Some of the pieces and parts of the California strategy deserve a closer look. One interesting element, especially for large combined-cycle advocates, is the state’s goal to have 20,000 MW of new renewable capacity. The lion’s share, 12,000 MW, is intended to be localized distributed energy systems up to 20 MW each in size. Generous incentives are available for those projects.

The state has also defined multiple renewable energy zones and 13 critical transmission projects to bring distributed power to load centers. Thus, California isn’t just pursuing an ambitious clean-energy plan, it seeks to convert the system from one traditionally dominated by long wires and large, centralized power stations. This would, to use a cliché, break the paradigm.

AB32, the carbon reduction legislation, seeks to reduce greenhouse gases by 20% of 1990 levels by 2050. In part to achieve this, 2000 MW of contracted coal capacity will be eliminated. But the bigger and more worrisome piece of AB32 is imposing new thermal discharge restrictions (AB1318) that could force out 13,000 MW of fossil capacity (Fig 2).
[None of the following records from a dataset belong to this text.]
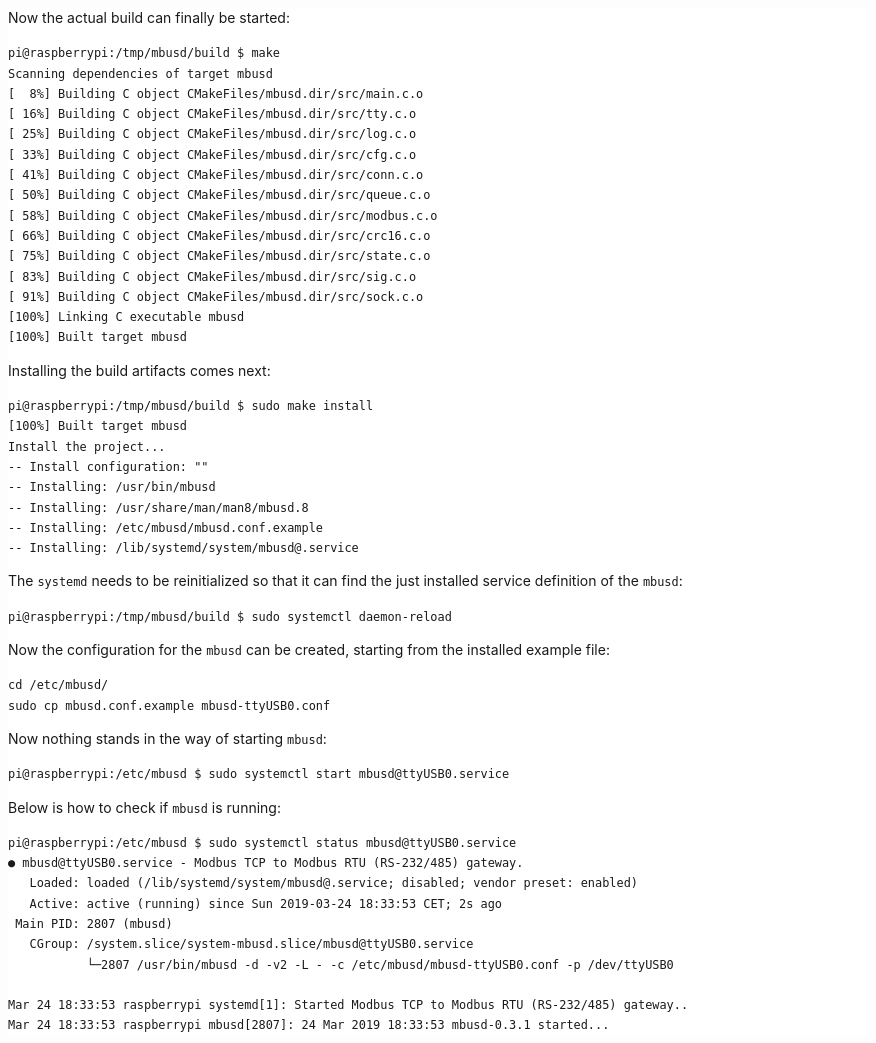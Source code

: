 Now the actual build can finally be started:
```console
pi@raspberrypi:/tmp/mbusd/build $ make
Scanning dependencies of target mbusd
[  8%] Building C object CMakeFiles/mbusd.dir/src/main.c.o
[ 16%] Building C object CMakeFiles/mbusd.dir/src/tty.c.o
[ 25%] Building C object CMakeFiles/mbusd.dir/src/log.c.o
[ 33%] Building C object CMakeFiles/mbusd.dir/src/cfg.c.o
[ 41%] Building C object CMakeFiles/mbusd.dir/src/conn.c.o
[ 50%] Building C object CMakeFiles/mbusd.dir/src/queue.c.o
[ 58%] Building C object CMakeFiles/mbusd.dir/src/modbus.c.o
[ 66%] Building C object CMakeFiles/mbusd.dir/src/crc16.c.o
[ 75%] Building C object CMakeFiles/mbusd.dir/src/state.c.o
[ 83%] Building C object CMakeFiles/mbusd.dir/src/sig.c.o
[ 91%] Building C object CMakeFiles/mbusd.dir/src/sock.c.o
[100%] Linking C executable mbusd
[100%] Built target mbusd
```

Installing the build artifacts comes next:
```console
pi@raspberrypi:/tmp/mbusd/build $ sudo make install
[100%] Built target mbusd
Install the project...
-- Install configuration: ""
-- Installing: /usr/bin/mbusd
-- Installing: /usr/share/man/man8/mbusd.8
-- Installing: /etc/mbusd/mbusd.conf.example
-- Installing: /lib/systemd/system/mbusd@.service
```

The `systemd` needs to be reinitialized so that it can find the just installed service definition of the `mbusd`:
```console
pi@raspberrypi:/tmp/mbusd/build $ sudo systemctl daemon-reload
```

Now the configuration for the `mbusd` can be created, starting from the installed example file:
```console
cd /etc/mbusd/
sudo cp mbusd.conf.example mbusd-ttyUSB0.conf
```

Now nothing stands in the way of starting `mbusd`:
```console
pi@raspberrypi:/etc/mbusd $ sudo systemctl start mbusd@ttyUSB0.service
```

Below is how to check if `mbusd` is running:
```console
pi@raspberrypi:/etc/mbusd $ sudo systemctl status mbusd@ttyUSB0.service
● mbusd@ttyUSB0.service - Modbus TCP to Modbus RTU (RS-232/485) gateway.
   Loaded: loaded (/lib/systemd/system/mbusd@.service; disabled; vendor preset: enabled)
   Active: active (running) since Sun 2019-03-24 18:33:53 CET; 2s ago
 Main PID: 2807 (mbusd)
   CGroup: /system.slice/system-mbusd.slice/mbusd@ttyUSB0.service
           └─2807 /usr/bin/mbusd -d -v2 -L - -c /etc/mbusd/mbusd-ttyUSB0.conf -p /dev/ttyUSB0

Mar 24 18:33:53 raspberrypi systemd[1]: Started Modbus TCP to Modbus RTU (RS-232/485) gateway..
Mar 24 18:33:53 raspberrypi mbusd[2807]: 24 Mar 2019 18:33:53 mbusd-0.3.1 started...
```


[342]:  2952.21
[342]:  2952.21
AB32 doesn’t just cover power stations either; all facilities for which GHG emissions exceed 25,000 tons/yr are governed by the legislation, which reportedly captures 600 facilities.

Do the math: 15,000 MW of fossil gone, replaced by 20,000 MW of renewable energy. Looked at another way, the state plans to replace 15,000 MW of largely amortized fossil plants, which typically can operate at capacity factors of 50%-90%, with systems that operate at 30%-40% capacity factor, and are highly variable—daily, weekly, and seasonally. This will significantly change the operating characteristics of the grid.

Two other pieces of the strategy deserve mention:

  • AB2514 encourages the development of energy-storage technologies, although most of the distributed storage technologies are not yet ready for commercial deployment.
  • The California Electric Vehicle Collaborative seeks to have up to 1-million EVs on the road by 2020; plus, vehicles fueled by compressed natural gas.

Regionalism: A federal goal?

When it comes to electricity production and delivery, the federal government clearly has been pushing states and their utilities towards a regional approach for many years. Five years ago, the FERC essentially mandated, through Order 890, that utilities, or at least transmission providers, participate in Regional Transmission Organizations (RTOs), all of which include markets to promote competition, in varying degrees, for wholesale electricity purchases and services. In 2001, FERC also attempted to regionalize electricity through “standard market design,” an initiative which ultimately failed.

FERC’s latest initiative, Order 1000, (1) requires transmission entities to create regional transmission plans; (2) seeks to make transmission development more transparent and therefore more susceptible to competitive forces; (3) eliminates the right of first refusal for incumbent utilities to develop transmission; and, most importantly, (4) allows public policy goals, not just reliability and “just and reasonable rates,” to be included in transmission planning. Costs can be allocated across the RTO or independent system operator (ISO) “footprint” as long as they are commensurate with estimated benefits.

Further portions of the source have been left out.